- _Available data_:
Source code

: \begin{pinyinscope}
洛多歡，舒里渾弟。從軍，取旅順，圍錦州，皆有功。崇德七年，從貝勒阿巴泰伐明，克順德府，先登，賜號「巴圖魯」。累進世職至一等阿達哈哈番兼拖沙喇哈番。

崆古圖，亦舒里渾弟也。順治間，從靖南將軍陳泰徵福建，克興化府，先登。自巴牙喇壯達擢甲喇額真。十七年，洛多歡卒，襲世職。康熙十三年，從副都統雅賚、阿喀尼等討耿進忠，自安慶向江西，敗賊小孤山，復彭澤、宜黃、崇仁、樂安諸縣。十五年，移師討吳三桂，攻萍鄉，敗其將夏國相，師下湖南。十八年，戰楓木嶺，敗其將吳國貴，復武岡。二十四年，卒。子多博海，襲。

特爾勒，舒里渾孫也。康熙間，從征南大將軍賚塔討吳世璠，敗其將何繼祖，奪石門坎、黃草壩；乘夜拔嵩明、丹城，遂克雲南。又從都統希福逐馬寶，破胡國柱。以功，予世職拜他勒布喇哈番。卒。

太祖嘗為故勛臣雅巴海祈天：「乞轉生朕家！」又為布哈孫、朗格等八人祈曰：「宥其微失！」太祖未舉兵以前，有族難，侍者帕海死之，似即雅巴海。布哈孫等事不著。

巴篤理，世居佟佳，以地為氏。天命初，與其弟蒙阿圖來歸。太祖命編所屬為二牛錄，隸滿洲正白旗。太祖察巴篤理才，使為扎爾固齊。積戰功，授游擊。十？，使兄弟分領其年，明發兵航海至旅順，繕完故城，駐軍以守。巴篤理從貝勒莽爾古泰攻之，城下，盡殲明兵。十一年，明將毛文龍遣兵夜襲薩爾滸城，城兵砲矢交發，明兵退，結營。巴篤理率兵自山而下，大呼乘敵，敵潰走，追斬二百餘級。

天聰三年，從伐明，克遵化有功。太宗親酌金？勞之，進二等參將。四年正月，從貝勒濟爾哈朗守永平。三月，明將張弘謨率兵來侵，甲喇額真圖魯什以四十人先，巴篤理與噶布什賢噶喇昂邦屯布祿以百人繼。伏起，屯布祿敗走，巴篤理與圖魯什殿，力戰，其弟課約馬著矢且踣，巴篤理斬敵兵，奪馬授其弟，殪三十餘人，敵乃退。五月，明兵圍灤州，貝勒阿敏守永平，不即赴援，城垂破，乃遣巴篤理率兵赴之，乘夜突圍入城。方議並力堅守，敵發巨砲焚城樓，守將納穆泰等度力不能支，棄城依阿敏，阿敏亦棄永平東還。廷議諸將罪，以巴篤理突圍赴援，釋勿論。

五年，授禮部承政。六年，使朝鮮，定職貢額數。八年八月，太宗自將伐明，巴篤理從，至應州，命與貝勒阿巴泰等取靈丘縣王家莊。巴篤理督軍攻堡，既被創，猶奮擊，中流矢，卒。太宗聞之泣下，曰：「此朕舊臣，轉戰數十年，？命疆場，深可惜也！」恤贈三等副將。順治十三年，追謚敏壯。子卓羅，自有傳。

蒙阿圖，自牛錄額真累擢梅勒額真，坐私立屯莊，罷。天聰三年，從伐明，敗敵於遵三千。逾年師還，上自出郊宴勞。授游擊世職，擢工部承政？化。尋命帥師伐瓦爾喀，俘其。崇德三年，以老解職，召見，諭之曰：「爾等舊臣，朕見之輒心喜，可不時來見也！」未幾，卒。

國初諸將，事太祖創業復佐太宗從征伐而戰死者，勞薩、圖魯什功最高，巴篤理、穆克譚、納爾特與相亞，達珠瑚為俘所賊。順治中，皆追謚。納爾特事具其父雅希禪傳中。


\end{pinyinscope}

- _Exercise instructions_: Nothing outside the span should appear: transcribe the lines from the one containing "崆古圖，亦舒里渾弟也。順治間" through the last line of the records.

- _Solution to the problem_:
崆古圖，亦舒里渾弟也。順治間，從靖南將軍陳泰徵福建，克興化府，先登。自巴牙喇壯達擢甲喇額真。十七年，洛多歡卒，襲世職。康熙十三年，從副都統雅賚、阿喀尼等討耿進忠，自安慶向江西，敗賊小孤山，復彭澤、宜黃、崇仁、樂安諸縣。十五年，移師討吳三桂，攻萍鄉，敗其將夏國相，師下湖南。十八年，戰楓木嶺，敗其將吳國貴，復武岡。二十四年，卒。子多博海，襲。

特爾勒，舒里渾孫也。康熙間，從征南大將軍賚塔討吳世璠，敗其將何繼祖，奪石門坎、黃草壩；乘夜拔嵩明、丹城，遂克雲南。又從都統希福逐馬寶，破胡國柱。以功，予世職拜他勒布喇哈番。卒。

太祖嘗為故勛臣雅巴海祈天：「乞轉生朕家！」又為布哈孫、朗格等八人祈曰：「宥其微失！」太祖未舉兵以前，有族難，侍者帕海死之，似即雅巴海。布哈孫等事不著。

巴篤理，世居佟佳，以地為氏。天命初，與其弟蒙阿圖來歸。太祖命編所屬為二牛錄，隸滿洲正白旗。太祖察巴篤理才，使為扎爾固齊。積戰功，授游擊。十？，使兄弟分領其年，明發兵航海至旅順，繕完故城，駐軍以守。巴篤理從貝勒莽爾古泰攻之，城下，盡殲明兵。十一年，明將毛文龍遣兵夜襲薩爾滸城，城兵砲矢交發，明兵退，結營。巴篤理率兵自山而下，大呼乘敵，敵潰走，追斬二百餘級。

天聰三年，從伐明，克遵化有功。太宗親酌金？勞之，進二等參將。四年正月，從貝勒濟爾哈朗守永平。三月，明將張弘謨率兵來侵，甲喇額真圖魯什以四十人先，巴篤理與噶布什賢噶喇昂邦屯布祿以百人繼。伏起，屯布祿敗走，巴篤理與圖魯什殿，力戰，其弟課約馬著矢且踣，巴篤理斬敵兵，奪馬授其弟，殪三十餘人，敵乃退。五月，明兵圍灤州，貝勒阿敏守永平，不即赴援，城垂破，乃遣巴篤理率兵赴之，乘夜突圍入城。方議並力堅守，敵發巨砲焚城樓，守將納穆泰等度力不能支，棄城依阿敏，阿敏亦棄永平東還。廷議諸將罪，以巴篤理突圍赴援，釋勿論。

五年，授禮部承政。六年，使朝鮮，定職貢額數。八年八月，太宗自將伐明，巴篤理從，至應州，命與貝勒阿巴泰等取靈丘縣王家莊。巴篤理督軍攻堡，既被創，猶奮擊，中流矢，卒。太宗聞之泣下，曰：「此朕舊臣，轉戰數十年，？命疆場，深可惜也！」恤贈三等副將。順治十三年，追謚敏壯。子卓羅，自有傳。

蒙阿圖，自牛錄額真累擢梅勒額真，坐私立屯莊，罷。天聰三年，從伐明，敗敵於遵三千。逾年師還，上自出郊宴勞。授游擊世職，擢工部承政？化。尋命帥師伐瓦爾喀，俘其。崇德三年，以老解職，召見，諭之曰：「爾等舊臣，朕見之輒心喜，可不時來見也！」未幾，卒。

國初諸將，事太祖創業復佐太宗從征伐而戰死者，勞薩、圖魯什功最高，巴篤理、穆克譚、納爾特與相亞，達珠瑚為俘所賊。順治中，皆追謚。納爾特事具其父雅希禪傳中。


\end{pinyinscope}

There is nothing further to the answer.